Leaving all pictures aside, write out the records below precisely as given.

═══ Input data

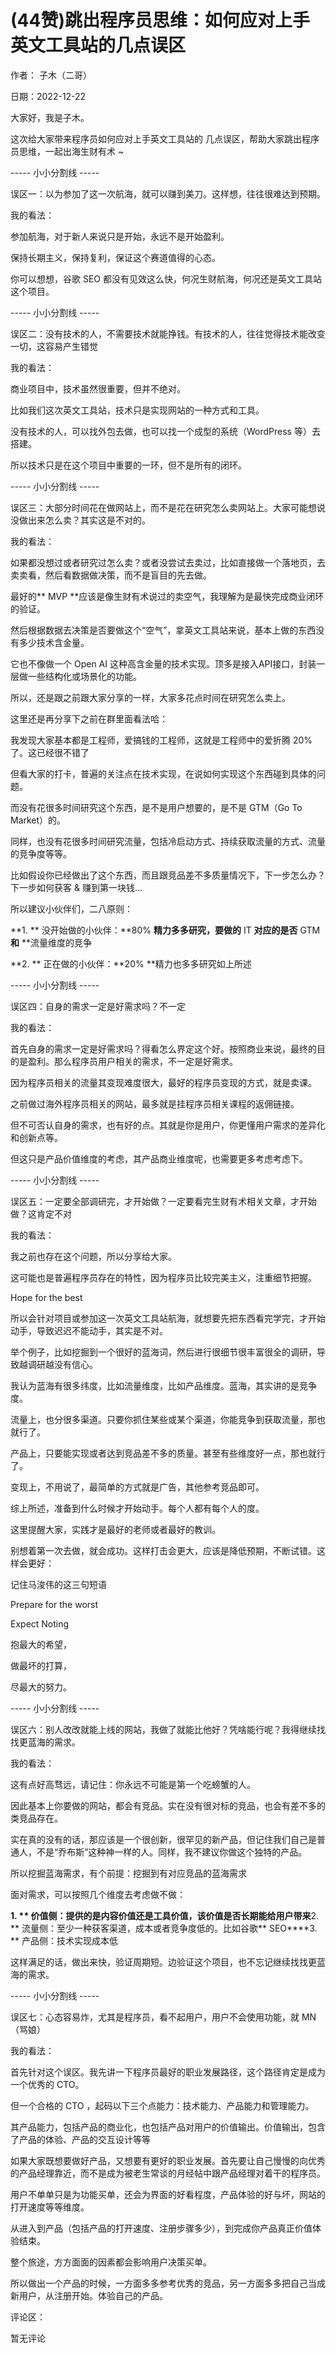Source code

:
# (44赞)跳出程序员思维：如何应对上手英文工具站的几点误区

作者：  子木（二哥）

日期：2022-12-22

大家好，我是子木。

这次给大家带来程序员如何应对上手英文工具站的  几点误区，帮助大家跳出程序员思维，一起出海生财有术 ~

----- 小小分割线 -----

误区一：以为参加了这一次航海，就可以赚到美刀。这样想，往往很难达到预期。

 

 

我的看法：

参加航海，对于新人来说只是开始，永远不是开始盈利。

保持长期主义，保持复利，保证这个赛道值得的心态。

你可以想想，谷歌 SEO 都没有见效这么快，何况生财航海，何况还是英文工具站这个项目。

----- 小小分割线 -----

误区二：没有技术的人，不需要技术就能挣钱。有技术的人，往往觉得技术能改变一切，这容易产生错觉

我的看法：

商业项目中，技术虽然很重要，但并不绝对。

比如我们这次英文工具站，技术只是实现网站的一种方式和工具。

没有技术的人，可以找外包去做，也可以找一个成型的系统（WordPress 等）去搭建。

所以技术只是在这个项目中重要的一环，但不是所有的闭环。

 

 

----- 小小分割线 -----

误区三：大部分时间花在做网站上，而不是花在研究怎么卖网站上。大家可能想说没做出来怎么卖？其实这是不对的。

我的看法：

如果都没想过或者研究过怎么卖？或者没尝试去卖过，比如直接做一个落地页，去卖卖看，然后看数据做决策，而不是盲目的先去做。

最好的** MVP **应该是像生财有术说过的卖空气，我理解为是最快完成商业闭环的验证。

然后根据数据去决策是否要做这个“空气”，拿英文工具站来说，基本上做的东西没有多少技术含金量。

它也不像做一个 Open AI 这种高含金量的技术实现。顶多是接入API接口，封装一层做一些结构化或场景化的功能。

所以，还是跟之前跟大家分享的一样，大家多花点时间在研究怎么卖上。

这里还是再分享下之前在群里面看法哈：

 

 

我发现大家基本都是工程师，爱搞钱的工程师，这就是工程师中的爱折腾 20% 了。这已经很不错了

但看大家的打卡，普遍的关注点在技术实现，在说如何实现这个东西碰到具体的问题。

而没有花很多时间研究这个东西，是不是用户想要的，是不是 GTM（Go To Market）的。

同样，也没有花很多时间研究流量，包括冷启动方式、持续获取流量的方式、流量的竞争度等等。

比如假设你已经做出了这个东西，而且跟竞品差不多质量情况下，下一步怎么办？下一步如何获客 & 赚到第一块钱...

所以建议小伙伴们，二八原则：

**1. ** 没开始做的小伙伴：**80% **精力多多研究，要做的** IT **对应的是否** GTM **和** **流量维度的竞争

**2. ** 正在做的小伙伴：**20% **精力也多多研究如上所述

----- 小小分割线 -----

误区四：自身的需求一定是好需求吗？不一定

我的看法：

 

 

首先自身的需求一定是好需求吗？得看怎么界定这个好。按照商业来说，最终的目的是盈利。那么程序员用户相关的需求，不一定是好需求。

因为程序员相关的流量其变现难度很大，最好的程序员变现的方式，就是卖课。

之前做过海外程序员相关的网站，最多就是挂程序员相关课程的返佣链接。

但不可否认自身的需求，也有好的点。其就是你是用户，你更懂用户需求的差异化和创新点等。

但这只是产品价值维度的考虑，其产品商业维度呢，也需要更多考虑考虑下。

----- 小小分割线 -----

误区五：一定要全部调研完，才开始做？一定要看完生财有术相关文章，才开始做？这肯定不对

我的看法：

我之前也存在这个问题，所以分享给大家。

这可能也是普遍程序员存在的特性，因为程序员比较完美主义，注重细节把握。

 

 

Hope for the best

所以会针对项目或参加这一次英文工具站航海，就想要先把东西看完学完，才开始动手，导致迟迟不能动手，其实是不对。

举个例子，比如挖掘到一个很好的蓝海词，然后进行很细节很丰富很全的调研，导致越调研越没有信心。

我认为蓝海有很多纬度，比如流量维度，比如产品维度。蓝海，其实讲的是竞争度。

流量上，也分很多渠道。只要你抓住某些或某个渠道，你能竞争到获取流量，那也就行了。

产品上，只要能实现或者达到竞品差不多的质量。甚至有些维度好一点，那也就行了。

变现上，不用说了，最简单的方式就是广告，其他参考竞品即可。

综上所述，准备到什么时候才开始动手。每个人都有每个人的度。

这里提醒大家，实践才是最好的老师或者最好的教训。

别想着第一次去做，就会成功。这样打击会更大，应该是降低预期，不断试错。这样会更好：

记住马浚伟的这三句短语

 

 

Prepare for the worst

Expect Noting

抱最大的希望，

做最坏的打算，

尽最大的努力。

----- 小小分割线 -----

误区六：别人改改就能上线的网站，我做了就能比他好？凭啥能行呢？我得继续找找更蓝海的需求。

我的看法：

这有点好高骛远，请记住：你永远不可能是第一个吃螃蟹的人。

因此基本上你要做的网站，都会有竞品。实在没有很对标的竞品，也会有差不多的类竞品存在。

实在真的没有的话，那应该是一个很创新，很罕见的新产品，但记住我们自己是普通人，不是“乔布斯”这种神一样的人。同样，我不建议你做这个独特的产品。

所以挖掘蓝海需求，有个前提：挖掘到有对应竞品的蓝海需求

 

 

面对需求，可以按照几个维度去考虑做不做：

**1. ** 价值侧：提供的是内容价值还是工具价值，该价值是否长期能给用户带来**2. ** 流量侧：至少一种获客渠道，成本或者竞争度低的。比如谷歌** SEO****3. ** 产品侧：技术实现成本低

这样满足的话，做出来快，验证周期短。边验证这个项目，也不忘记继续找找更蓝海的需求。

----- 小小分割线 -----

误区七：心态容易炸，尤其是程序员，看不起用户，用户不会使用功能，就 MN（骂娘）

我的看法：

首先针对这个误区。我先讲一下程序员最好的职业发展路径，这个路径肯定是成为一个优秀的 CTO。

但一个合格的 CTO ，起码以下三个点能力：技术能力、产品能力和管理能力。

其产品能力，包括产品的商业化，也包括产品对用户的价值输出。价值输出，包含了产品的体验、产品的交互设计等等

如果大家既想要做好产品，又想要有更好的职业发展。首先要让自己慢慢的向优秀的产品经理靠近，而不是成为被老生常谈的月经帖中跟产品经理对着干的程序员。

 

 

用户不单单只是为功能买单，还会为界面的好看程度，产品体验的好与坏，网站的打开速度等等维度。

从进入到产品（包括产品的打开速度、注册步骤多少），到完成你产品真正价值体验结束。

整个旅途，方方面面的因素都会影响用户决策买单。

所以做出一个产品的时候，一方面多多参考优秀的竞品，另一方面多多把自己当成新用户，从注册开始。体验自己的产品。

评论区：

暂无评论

══════

Result below:
Source code

:
# (44赞)跳出程序员思维：如何应对上手英文工具站的几点误区

作者：  子木（二哥）

日期：2022-12-22

大家好，我是子木。

这次给大家带来程序员如何应对上手英文工具站的  几点误区，帮助大家跳出程序员思维，一起出海生财有术 ~

----- 小小分割线 -----

误区一：以为参加了这一次航海，就可以赚到美刀。这样想，往往很难达到预期。

 

 

我的看法：

参加航海，对于新人来说只是开始，永远不是开始盈利。

保持长期主义，保持复利，保证这个赛道值得的心态。

你可以想想，谷歌 SEO 都没有见效这么快，何况生财航海，何况还是英文工具站这个项目。

----- 小小分割线 -----

误区二：没有技术的人，不需要技术就能挣钱。有技术的人，往往觉得技术能改变一切，这容易产生错觉

我的看法：

商业项目中，技术虽然很重要，但并不绝对。

比如我们这次英文工具站，技术只是实现网站的一种方式和工具。

没有技术的人，可以找外包去做，也可以找一个成型的系统（WordPress 等）去搭建。

所以技术只是在这个项目中重要的一环，但不是所有的闭环。

 

 

----- 小小分割线 -----

误区三：大部分时间花在做网站上，而不是花在研究怎么卖网站上。大家可能想说没做出来怎么卖？其实这是不对的。

我的看法：

如果都没想过或者研究过怎么卖？或者没尝试去卖过，比如直接做一个落地页，去卖卖看，然后看数据做决策，而不是盲目的先去做。

最好的** MVP **应该是像生财有术说过的卖空气，我理解为是最快完成商业闭环的验证。

然后根据数据去决策是否要做这个“空气”，拿英文工具站来说，基本上做的东西没有多少技术含金量。

它也不像做一个 Open AI 这种高含金量的技术实现。顶多是接入API接口，封装一层做一些结构化或场景化的功能。

所以，还是跟之前跟大家分享的一样，大家多花点时间在研究怎么卖上。

这里还是再分享下之前在群里面看法哈：

 

 

我发现大家基本都是工程师，爱搞钱的工程师，这就是工程师中的爱折腾 20% 了。这已经很不错了

但看大家的打卡，普遍的关注点在技术实现，在说如何实现这个东西碰到具体的问题。

而没有花很多时间研究这个东西，是不是用户想要的，是不是 GTM（Go To Market）的。

同样，也没有花很多时间研究流量，包括冷启动方式、持续获取流量的方式、流量的竞争度等等。

比如假设你已经做出了这个东西，而且跟竞品差不多质量情况下，下一步怎么办？下一步如何获客 & 赚到第一块钱...

所以建议小伙伴们，二八原则：

**1. ** 没开始做的小伙伴：**80% **精力多多研究，要做的** IT **对应的是否** GTM **和** **流量维度的竞争

**2. ** 正在做的小伙伴：**20% **精力也多多研究如上所述

----- 小小分割线 -----

误区四：自身的需求一定是好需求吗？不一定

我的看法：

 

 

首先自身的需求一定是好需求吗？得看怎么界定这个好。按照商业来说，最终的目的是盈利。那么程序员用户相关的需求，不一定是好需求。

因为程序员相关的流量其变现难度很大，最好的程序员变现的方式，就是卖课。

之前做过海外程序员相关的网站，最多就是挂程序员相关课程的返佣链接。

但不可否认自身的需求，也有好的点。其就是你是用户，你更懂用户需求的差异化和创新点等。

但这只是产品价值维度的考虑，其产品商业维度呢，也需要更多考虑考虑下。

----- 小小分割线 -----

误区五：一定要全部调研完，才开始做？一定要看完生财有术相关文章，才开始做？这肯定不对

我的看法：

我之前也存在这个问题，所以分享给大家。

这可能也是普遍程序员存在的特性，因为程序员比较完美主义，注重细节把握。

 

 

Hope for the best

所以会针对项目或参加这一次英文工具站航海，就想要先把东西看完学完，才开始动手，导致迟迟不能动手，其实是不对。

举个例子，比如挖掘到一个很好的蓝海词，然后进行很细节很丰富很全的调研，导致越调研越没有信心。

我认为蓝海有很多纬度，比如流量维度，比如产品维度。蓝海，其实讲的是竞争度。

流量上，也分很多渠道。只要你抓住某些或某个渠道，你能竞争到获取流量，那也就行了。

产品上，只要能实现或者达到竞品差不多的质量。甚至有些维度好一点，那也就行了。

变现上，不用说了，最简单的方式就是广告，其他参考竞品即可。

综上所述，准备到什么时候才开始动手。每个人都有每个人的度。

这里提醒大家，实践才是最好的老师或者最好的教训。

别想着第一次去做，就会成功。这样打击会更大，应该是降低预期，不断试错。这样会更好：

记住马浚伟的这三句短语

 

 

Prepare for the worst

Expect Noting

抱最大的希望，

做最坏的打算，

尽最大的努力。

----- 小小分割线 -----

误区六：别人改改就能上线的网站，我做了就能比他好？凭啥能行呢？我得继续找找更蓝海的需求。

我的看法：

这有点好高骛远，请记住：你永远不可能是第一个吃螃蟹的人。

因此基本上你要做的网站，都会有竞品。实在没有很对标的竞品，也会有差不多的类竞品存在。

实在真的没有的话，那应该是一个很创新，很罕见的新产品，但记住我们自己是普通人，不是“乔布斯”这种神一样的人。同样，我不建议你做这个独特的产品。

所以挖掘蓝海需求，有个前提：挖掘到有对应竞品的蓝海需求

 

 

面对需求，可以按照几个维度去考虑做不做：

**1. ** 价值侧：提供的是内容价值还是工具价值，该价值是否长期能给用户带来**2. ** 流量侧：至少一种获客渠道，成本或者竞争度低的。比如谷歌** SEO****3. ** 产品侧：技术实现成本低

这样满足的话，做出来快，验证周期短。边验证这个项目，也不忘记继续找找更蓝海的需求。

----- 小小分割线 -----

误区七：心态容易炸，尤其是程序员，看不起用户，用户不会使用功能，就 MN（骂娘）

我的看法：

首先针对这个误区。我先讲一下程序员最好的职业发展路径，这个路径肯定是成为一个优秀的 CTO。

但一个合格的 CTO ，起码以下三个点能力：技术能力、产品能力和管理能力。

其产品能力，包括产品的商业化，也包括产品对用户的价值输出。价值输出，包含了产品的体验、产品的交互设计等等

如果大家既想要做好产品，又想要有更好的职业发展。首先要让自己慢慢的向优秀的产品经理靠近，而不是成为被老生常谈的月经帖中跟产品经理对着干的程序员。

 

 

用户不单单只是为功能买单，还会为界面的好看程度，产品体验的好与坏，网站的打开速度等等维度。

从进入到产品（包括产品的打开速度、注册步骤多少），到完成你产品真正价值体验结束。

整个旅途，方方面面的因素都会影响用户决策买单。

所以做出一个产品的时候，一方面多多参考优秀的竞品，另一方面多多把自己当成新用户，从注册开始。体验自己的产品。

评论区：

暂无评论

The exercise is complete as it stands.